As of the 25th of May, 2012, The United States’ Occupational Safety and Health Administration introduced a slew of new changes to their hazard communication standard. Revisions to this standard, also known as the worker right-to-know rule, are focused on reducing confusion about hazardous materials in the workplace.

The changes to OSHA’s current standard will finally align the United States with The United Nation’s Globally Harmonized System of Classification and Labeling of Chemicals, or GHS. The focus given to correct labeling and handling of chemical hazards in the workplace, as well as the improvement of safety training for workers. The important thing is to educate workers on these chemical hazards and introduce them to a new, 16-section safety data sheets, or SDSs, which will replace OSHA’s existing material safety data sheets, or MSDSs.
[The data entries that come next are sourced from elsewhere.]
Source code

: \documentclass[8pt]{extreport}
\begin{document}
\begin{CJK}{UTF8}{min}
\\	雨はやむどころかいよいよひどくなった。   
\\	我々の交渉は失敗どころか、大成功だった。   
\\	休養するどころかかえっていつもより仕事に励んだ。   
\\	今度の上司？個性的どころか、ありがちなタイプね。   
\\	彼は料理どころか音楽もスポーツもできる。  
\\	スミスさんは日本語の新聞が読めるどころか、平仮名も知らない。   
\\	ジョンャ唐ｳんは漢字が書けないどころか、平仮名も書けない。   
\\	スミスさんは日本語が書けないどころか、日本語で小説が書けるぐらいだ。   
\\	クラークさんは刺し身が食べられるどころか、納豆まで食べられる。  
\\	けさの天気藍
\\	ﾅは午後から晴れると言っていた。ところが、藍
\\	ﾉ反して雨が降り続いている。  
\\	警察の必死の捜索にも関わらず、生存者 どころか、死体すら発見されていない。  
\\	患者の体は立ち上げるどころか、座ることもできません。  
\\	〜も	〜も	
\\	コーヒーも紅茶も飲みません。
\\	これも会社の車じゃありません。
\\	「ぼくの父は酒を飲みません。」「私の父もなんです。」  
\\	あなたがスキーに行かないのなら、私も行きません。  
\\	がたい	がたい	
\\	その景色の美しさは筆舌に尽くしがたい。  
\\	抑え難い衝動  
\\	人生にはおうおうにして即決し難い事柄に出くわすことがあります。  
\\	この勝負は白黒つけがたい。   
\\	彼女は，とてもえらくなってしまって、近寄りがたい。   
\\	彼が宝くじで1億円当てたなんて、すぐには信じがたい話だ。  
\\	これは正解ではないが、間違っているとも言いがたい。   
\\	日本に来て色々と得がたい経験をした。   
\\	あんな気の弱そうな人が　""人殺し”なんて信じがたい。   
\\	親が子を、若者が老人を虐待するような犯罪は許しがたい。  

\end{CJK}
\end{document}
Since these changes will affect so many, OSHA has laid out a 4-year transition period for compliance with these new GHS requirements in the hazard communication, or HazCom, rule. Within the first year, employees should be trained in how to read and interpret chemical labels and SDSs, but it does not matter whether they are complying with pre-GHS or revised HazCom standards. By June of 2015, OSHA will require that all chemical manufacturers, importers, and distributors are complying with the GHS rule, including the classification of chemical hazards and the preparation of new labels and SDSs. All other employers that use, handle, and/or store such chemicals should follow by December of that year. And by 2016, all employers must update their labeling system and hazard communication program and train employees according to the new GHS standard.

So, even though the new GHS standards bring with them some serious changes for employees and their employers, there is a fair phase-in period to help with the adjustment. And hopefully, after the new labels and sheets and training are used, there is less confusion and incidents when it comes to the handling, storage, and manufacturing of hazardous chemicals.